(Beginning of RECORDS SHOWN)

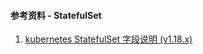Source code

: #### 参考资料 - StatefulSet

1. [kubernetes StatefulSet 字段说明 (v1.18.x)](https://v1-18.docs.kubernetes.io/docs/reference/generated/kubernetes-api/v1.18/#statefulset-v1-apps)
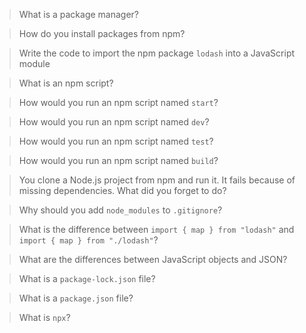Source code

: > What is a package manager?

> How do you install packages from npm?

> Write the code to import the npm package `lodash` into a JavaScript module

> What is an npm script?

> How would you run an npm script named `start`?

> How would you run an npm script named `dev`?

> How would you run an npm script named `test`?

> How would you run an npm script named `build`?

> You clone a Node.js project from npm and run it. It fails because of missing dependencies. What did you forget to do?

> Why should you add `node_modules` to `.gitignore`?

> What is the difference between `import { map } from "lodash"` and `import { map } from "./lodash"`?

> What are the differences between JavaScript objects and JSON?

> What is a `package-lock.json` file?

> What is a `package.json` file?

> What is `npx`?

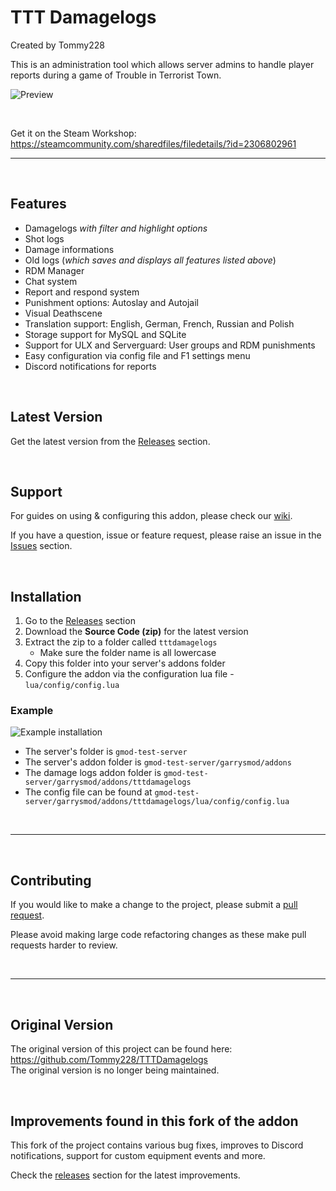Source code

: # TTT Damagelogs
Created by Tommy228

This is an administration tool which allows server admins to handle player reports during a game of Trouble in Terrorist Town.

![Preview](https://i.imgur.com/9eFdulZ.png)

<br>

Get it on the Steam Workshop:<br>
https://steamcommunity.com/sharedfiles/filedetails/?id=2306802961

---

<br>

## Features
- Damagelogs *with filter and highlight options*
- Shot logs
- Damage informations
- Old logs (*which saves and displays all features listed above*)
- RDM Manager 
- Chat system
- Report and respond system
- Punishment options: Autoslay and Autojail
- Visual Deathscene
- Translation support: English, German, French, Russian and Polish
- Storage support for MySQL and SQLite
- Support for ULX and Serverguard: User groups and RDM punishments
- Easy configuration via config file and F1 settings menu
- Discord notifications for reports

<br>

## Latest Version

Get the latest version from the [Releases](https://github.com/BadgerCode/tttdamagelogs/releases) section.

<br>

## Support
For guides on using & configuring this addon, please check our [wiki](https://github.com/BadgerCode/tttdamagelogs/wiki).

If you have a question, issue or feature request, please raise an issue in the [Issues](https://github.com/BadgerCode/tttdamagelogs/issues) section.


<br>

## Installation

1. Go to the [Releases](https://github.com/BadgerCode/tttdamagelogs/releases) section
2. Download the **Source Code (zip)** for the latest version
3. Extract the zip to a folder called `tttdamagelogs`
    * Make sure the folder name is all lowercase
4. Copy this folder into your server's addons folder
5. Configure the addon via the configuration lua file - `lua/config/config.lua`

### Example

![Example installation](https://i.imgur.com/ihPY6EI.png)

* The server's folder is `gmod-test-server`
* The server's addon folder is `gmod-test-server/garrysmod/addons`
* The damage logs addon folder is `gmod-test-server/garrysmod/addons/tttdamagelogs`
* The config file can be found at `gmod-test-server/garrysmod/addons/tttdamagelogs/lua/config/config.lua`

<br>

---

<br>

## Contributing
If you would like to make a change to the project, please submit a [pull request](https://github.com/BadgerCode/tttdamagelogs/pulls).

Please avoid making large code refactoring changes as these make pull requests harder to review.



<br>

---

<br>


## Original Version
The original version of this project can be found here: https://github.com/Tommy228/TTTDamagelogs <br>
The original version is no longer being maintained.

<br>

## Improvements found in this fork of the addon
This fork of the project contains various bug fixes, improves to Discord notifications, support for custom equipment events and more.

Check the [releases](https://github.com/BadgerCode/tttdamagelogs/releases) section for the latest improvements.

(End of RECORDS SHOWN)

◆ **GOAL OF THE EXERCISE**: Start at the first line and set down all of the data exactly, passing over the pictures.

◆ **TASK RESULT**:
Source code

: #### 参考资料 - StatefulSet

1. [kubernetes StatefulSet 字段说明 (v1.18.x)](https://v1-18.docs.kubernetes.io/docs/reference/generated/kubernetes-api/v1.18/#statefulset-v1-apps)
Source code

: > What is a package manager?

> How do you install packages from npm?

> Write the code to import the npm package `lodash` into a JavaScript module

> What is an npm script?

> How would you run an npm script named `start`?

> How would you run an npm script named `dev`?

> How would you run an npm script named `test`?

> How would you run an npm script named `build`?

> You clone a Node.js project from npm and run it. It fails because of missing dependencies. What did you forget to do?

> Why should you add `node_modules` to `.gitignore`?

> What is the difference between `import { map } from "lodash"` and `import { map } from "./lodash"`?

> What are the differences between JavaScript objects and JSON?

> What is a `package-lock.json` file?

> What is a `package.json` file?

> What is `npx`?

Source code

: # TTT Damagelogs
Created by Tommy228

This is an administration tool which allows server admins to handle player reports during a game of Trouble in Terrorist Town.

![Preview](https://i.imgur.com/9eFdulZ.png)

<br>

Get it on the Steam Workshop:<br>
https://steamcommunity.com/sharedfiles/filedetails/?id=2306802961

---

<br>

## Features
- Damagelogs *with filter and highlight options*
- Shot logs
- Damage informations
- Old logs (*which saves and displays all features listed above*)
- RDM Manager 
- Chat system
- Report and respond system
- Punishment options: Autoslay and Autojail
- Visual Deathscene
- Translation support: English, German, French, Russian and Polish
- Storage support for MySQL and SQLite
- Support for ULX and Serverguard: User groups and RDM punishments
- Easy configuration via config file and F1 settings menu
- Discord notifications for reports

<br>

## Latest Version

Get the latest version from the [Releases](https://github.com/BadgerCode/tttdamagelogs/releases) section.

<br>

## Support
For guides on using & configuring this addon, please check our [wiki](https://github.com/BadgerCode/tttdamagelogs/wiki).

If you have a question, issue or feature request, please raise an issue in the [Issues](https://github.com/BadgerCode/tttdamagelogs/issues) section.


<br>

## Installation

1. Go to the [Releases](https://github.com/BadgerCode/tttdamagelogs/releases) section
2. Download the **Source Code (zip)** for the latest version
3. Extract the zip to a folder called `tttdamagelogs`
    * Make sure the folder name is all lowercase
4. Copy this folder into your server's addons folder
5. Configure the addon via the configuration lua file - `lua/config/config.lua`

### Example

![Example installation](https://i.imgur.com/ihPY6EI.png)

* The server's folder is `gmod-test-server`
* The server's addon folder is `gmod-test-server/garrysmod/addons`
* The damage logs addon folder is `gmod-test-server/garrysmod/addons/tttdamagelogs`
* The config file can be found at `gmod-test-server/garrysmod/addons/tttdamagelogs/lua/config/config.lua`

<br>

---

<br>

## Contributing
If you would like to make a change to the project, please submit a [pull request](https://github.com/BadgerCode/tttdamagelogs/pulls).

Please avoid making large code refactoring changes as these make pull requests harder to review.



<br>

---

<br>


## Original Version
The original version of this project can be found here: https://github.com/Tommy228/TTTDamagelogs <br>
The original version is no longer being maintained.

<br>

## Improvements found in this fork of the addon
This fork of the project contains various bug fixes, improves to Discord notifications, support for custom equipment events and more.

Check the [releases](https://github.com/BadgerCode/tttdamagelogs/releases) section for the latest improvements.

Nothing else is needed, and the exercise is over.